Associations between pathological features and radioactive iodine-refractory recurrent papillary thyroid carcinoma: with mutation analysis using recurrent samples.

Abstract

Background: Although papillary thyroid carcinomas (PTC) are usually indolent in nature and clinically controllable, two-thirds of metastatic diseases become radioactive iodine-refractory (RAI-R). This study aimed to determine the role of pathological features, BRAF^V600E, TERT promoter (TERT-p), and their combinations on Vietnamese patients with RAI-R recurrent PTC.

Methods: This cross-sectional study included 174 cases of locoregional recurrent PTC, including 135 and 39 RAI-R and RAI-avid (RAI-A) cases, respectively. Logistic regression analyses were used to evaluate the associations between pathological features, mutations, and RAI-R with tissues from recurrent lesions.

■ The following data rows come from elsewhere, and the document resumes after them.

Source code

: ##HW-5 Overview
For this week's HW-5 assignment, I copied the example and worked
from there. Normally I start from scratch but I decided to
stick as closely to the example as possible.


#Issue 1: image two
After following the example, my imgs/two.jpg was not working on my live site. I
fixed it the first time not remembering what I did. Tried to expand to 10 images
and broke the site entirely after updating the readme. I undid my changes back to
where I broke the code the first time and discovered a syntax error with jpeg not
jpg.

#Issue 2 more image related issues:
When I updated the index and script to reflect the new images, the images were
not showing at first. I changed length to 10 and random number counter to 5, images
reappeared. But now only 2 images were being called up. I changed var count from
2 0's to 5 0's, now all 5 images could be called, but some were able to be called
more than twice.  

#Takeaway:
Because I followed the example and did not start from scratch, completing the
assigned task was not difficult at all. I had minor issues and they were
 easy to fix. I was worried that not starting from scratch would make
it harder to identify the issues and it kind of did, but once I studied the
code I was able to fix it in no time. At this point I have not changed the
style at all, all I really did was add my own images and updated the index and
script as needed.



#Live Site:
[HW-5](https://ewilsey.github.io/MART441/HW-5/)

Results: Loss of polarity/loss of cell cohesiveness (LOP/LCC) component was exclusively observed in recurrent cancers in the RAI-R group. RAI-R was associated with BRAF^V600E mutation, TERT-p mutation, BRAF^V600E/TERT-p single mutant (Smut), BRAF^V600E/TERT-p double mutant (Dmut), tall cell component, and mitosis ≥ 2/2 mm² in the unadjusted logistic regression analysis. Multivariable logistic regression analysis revealed that BRAF^V600E mutation and Dmut were independent predictors of RAI-R. The presence of Dmut (odds ratio [OR] = 6.64) was more significantly associated with RAI-R compared with that of Smut (OR = 2.75). There was a marginal association between tall cell > 5%, mitosis count ≥ 2/2 mm² and RAI-R. The combination of BRAF^V600E/tall cell components was the strongest predictor of RAI-R.

Conclusions: RAI-R PTC cases were independently associated with BRAF^V600E, Dmut. The association between Dmut and RAI-R PTC was stronger than that between Smut and RAI-R PTC. Future studies should focus on elucidating the role of mitotic count and LOP/LCC in RAI-R PTC.